» **Saved entries**
*** Begin section ***

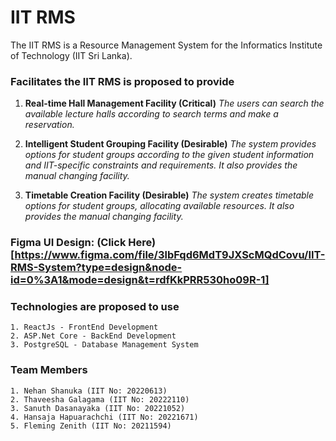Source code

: 
# IIT RMS

The IIT RMS is a Resource Management System for the Informatics Institute of Technology (IIT Sri Lanka).

### Facilitates the IIT RMS is proposed to provide

1. **Real-time Hall Management Facility (Critical)**
_The users can search the available lecture halls according to search terms and make a reservation._

2. **Intelligent Student Grouping Facility (Desirable)**
_The system provides options for student groups according to the given student information and_
_IIT-specific constraints and requirements. It also provides the manual changing facility._

3. **Timetable Creation Facility (Desirable)**
_The system creates timetable options for student groups, allocating available resources._
_It also provides the manual changing facility._

### Figma UI Design: (Click Here)[https://www.figma.com/file/3lbFqd6MdT9JXScMQdCovu/IIT-RMS-System?type=design&node-id=0%3A1&mode=design&t=rdfKkPRR530ho09R-1]

### Technologies are proposed to use

    1. ReactJs - FrontEnd Development
    2. ASP.Net Core - BackEnd Development
    3. PostgreSQL - Database Management System

### Team Members

    1. Nehan Shanuka (IIT No: 20220613)
    2. Thaveesha Galagama (IIT No: 20222110)
    3. Sanuth Dasanayaka (IIT No: 20221052)
    4. Hansaja Hapuarachchi (IIT No: 20221671)
    5. Fleming Zenith (IIT No: 20211594)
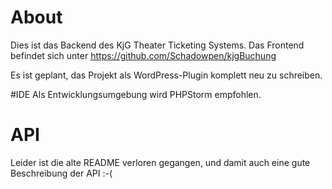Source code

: # About
Dies ist das Backend des KjG Theater Ticketing Systems.
Das Frontend befindet sich unter https://github.com/Schadowpen/kjgBuchung

Es ist geplant, das Projekt als WordPress-Plugin komplett neu zu schreiben.


#IDE
Als Entwicklungsumgebung wird PHPStorm empfohlen.


# API
Leider ist die alte README verloren gegangen, und damit auch eine gute Beschreibung der API :-(
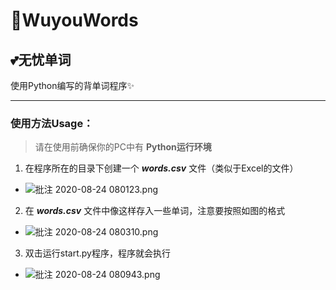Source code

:# 🎁WuyouWords
## 💕无忧单词
使用Python编写的背单词程序✨

***

### 使用方法Usage：
> 请在使用前确保你的PC中有 **Python运行环境**

1. 在程序所在的目录下创建一个 ***words.csv*** 文件（类似于Excel的文件）
- ![批注 2020-08-24 080123.png](https://i.loli.net/2020/08/24/KATf5hnHj2XC4PW.png)

2. 在 ***words.csv*** 文件中像这样存入一些单词，注意要按照如图的格式
- ![批注 2020-08-24 080310.png](https://i.loli.net/2020/08/24/4KGA6bqauntpJ1X.png)

3. 双击运行start.py程序，程序就会执行

- ![批注 2020-08-24 080943.png](https://i.loli.net/2020/08/24/aNx7FvD15hXjGdl.png)
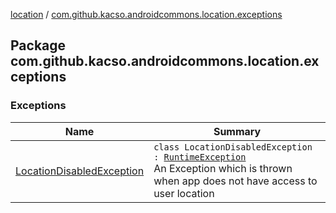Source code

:[location](../index.md) / [com.github.kacso.androidcommons.location.exceptions](.)

## Package com.github.kacso.androidcommons.location.exceptions

### Exceptions

| Name | Summary |
|---|---|
| [LocationDisabledException](-location-disabled-exception/index.md) | `class LocationDisabledException : `[`RuntimeException`](http://docs.oracle.com/javase/8/docs/api/java/lang/RuntimeException.html)<br>An Exception which is thrown when app does not have access to user location |
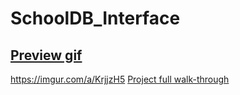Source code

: # SchoolDB_Interface
## [Preview gif](https://imgur.com/a/KrjjzH5)
https://imgur.com/a/KrjjzH5
[Project full walk-through](https://www.youtube.com/watch?v=C_UWI4xVgNM)



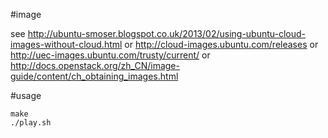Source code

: #image

 see http://ubuntu-smoser.blogspot.co.uk/2013/02/using-ubuntu-cloud-images-without-cloud.html
 or http://cloud-images.ubuntu.com/releases or http://uec-images.ubuntu.com/trusty/current/
 or http://docs.openstack.org/zh_CN/image-guide/content/ch_obtaining_images.html

#usage

	make
	./play.sh
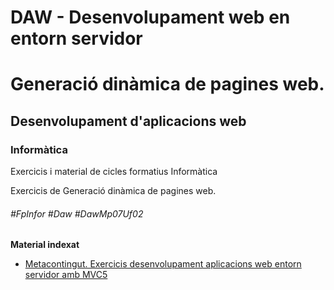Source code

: # DAW - Desenvolupament web en entorn servidor
# Generació dinàmica de pagines web.
## Desenvolupament d'aplicacions web
### Informàtica

Exercicis i material de cicles formatius Informàtica

Exercicis de Generació dinàmica de pagines web.

###### #FpInfor #Daw #DawMp07Uf02

**Material indexat**
* [Metacontingut. Exercicis desenvolupament aplicacions web entorn servidor amb MVC5](/activitats/DAW-MP07/DAW-MP07-UF2/metacontingut-exercicis-desenvolupament-aplicacions-web-entorn-servidor-amb-mvc5/readme.md)
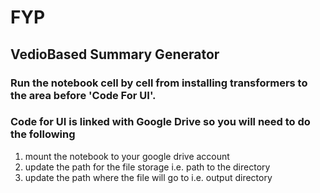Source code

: # FYP
## VedioBased Summary Generator 

### Run the notebook cell by cell from installing transformers to the area before 'Code For UI'.

### Code for UI is linked with Google Drive so you will need to do the following

1) mount the notebook to your google drive account
2) update the path for the file storage i.e. path to the directory
3) update the path where the file will go to i.e. output directory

*** End section ***

» **Exercise instructions**
Each line of the data must be transcribed exactly; pictures are not carried over.

» **Finished task**
Source code

: 
# IIT RMS

The IIT RMS is a Resource Management System for the Informatics Institute of Technology (IIT Sri Lanka).

### Facilitates the IIT RMS is proposed to provide

1. **Real-time Hall Management Facility (Critical)**
_The users can search the available lecture halls according to search terms and make a reservation._

2. **Intelligent Student Grouping Facility (Desirable)**
_The system provides options for student groups according to the given student information and_
_IIT-specific constraints and requirements. It also provides the manual changing facility._

3. **Timetable Creation Facility (Desirable)**
_The system creates timetable options for student groups, allocating available resources._
_It also provides the manual changing facility._

### Figma UI Design: (Click Here)[https://www.figma.com/file/3lbFqd6MdT9JXScMQdCovu/IIT-RMS-System?type=design&node-id=0%3A1&mode=design&t=rdfKkPRR530ho09R-1]

### Technologies are proposed to use

    1. ReactJs - FrontEnd Development
    2. ASP.Net Core - BackEnd Development
    3. PostgreSQL - Database Management System

### Team Members

    1. Nehan Shanuka (IIT No: 20220613)
    2. Thaveesha Galagama (IIT No: 20222110)
    3. Sanuth Dasanayaka (IIT No: 20221052)
    4. Hansaja Hapuarachchi (IIT No: 20221671)
    5. Fleming Zenith (IIT No: 20211594)
Source code

: # About
Dies ist das Backend des KjG Theater Ticketing Systems.
Das Frontend befindet sich unter https://github.com/Schadowpen/kjgBuchung

Es ist geplant, das Projekt als WordPress-Plugin komplett neu zu schreiben.


#IDE
Als Entwicklungsumgebung wird PHPStorm empfohlen.


# API
Leider ist die alte README verloren gegangen, und damit auch eine gute Beschreibung der API :-(
Source code

:# 🎁WuyouWords
## 💕无忧单词
使用Python编写的背单词程序✨

***

### 使用方法Usage：
> 请在使用前确保你的PC中有 **Python运行环境**

1. 在程序所在的目录下创建一个 ***words.csv*** 文件（类似于Excel的文件）
- ![批注 2020-08-24 080123.png](https://i.loli.net/2020/08/24/KATf5hnHj2XC4PW.png)

2. 在 ***words.csv*** 文件中像这样存入一些单词，注意要按照如图的格式
- ![批注 2020-08-24 080310.png](https://i.loli.net/2020/08/24/4KGA6bqauntpJ1X.png)

3. 双击运行start.py程序，程序就会执行

- ![批注 2020-08-24 080943.png](https://i.loli.net/2020/08/24/aNx7FvD15hXjGdl.png)
Source code

:[location](../index.md) / [com.github.kacso.androidcommons.location.exceptions](.)

## Package com.github.kacso.androidcommons.location.exceptions

### Exceptions

| Name | Summary |
|---|---|
| [LocationDisabledException](-location-disabled-exception/index.md) | `class LocationDisabledException : `[`RuntimeException`](http://docs.oracle.com/javase/8/docs/api/java/lang/RuntimeException.html)<br>An Exception which is thrown when app does not have access to user location |
Source code

: # SchoolDB_Interface
## [Preview gif](https://imgur.com/a/KrjjzH5)
https://imgur.com/a/KrjjzH5
[Project full walk-through](https://www.youtube.com/watch?v=C_UWI4xVgNM)



Source code

: #image

 see http://ubuntu-smoser.blogspot.co.uk/2013/02/using-ubuntu-cloud-images-without-cloud.html
 or http://cloud-images.ubuntu.com/releases or http://uec-images.ubuntu.com/trusty/current/
 or http://docs.openstack.org/zh_CN/image-guide/content/ch_obtaining_images.html

#usage

	make
	./play.sh
Source code

: # DAW - Desenvolupament web en entorn servidor
# Generació dinàmica de pagines web.
## Desenvolupament d'aplicacions web
### Informàtica

Exercicis i material de cicles formatius Informàtica

Exercicis de Generació dinàmica de pagines web.

###### #FpInfor #Daw #DawMp07Uf02

**Material indexat**
* [Metacontingut. Exercicis desenvolupament aplicacions web entorn servidor amb MVC5](/activitats/DAW-MP07/DAW-MP07-UF2/metacontingut-exercicis-desenvolupament-aplicacions-web-entorn-servidor-amb-mvc5/readme.md)
Source code

: # FYP
## VedioBased Summary Generator 

### Run the notebook cell by cell from installing transformers to the area before 'Code For UI'.

### Code for UI is linked with Google Drive so you will need to do the following

1) mount the notebook to your google drive account
2) update the path for the file storage i.e. path to the directory
3) update the path where the file will go to i.e. output directory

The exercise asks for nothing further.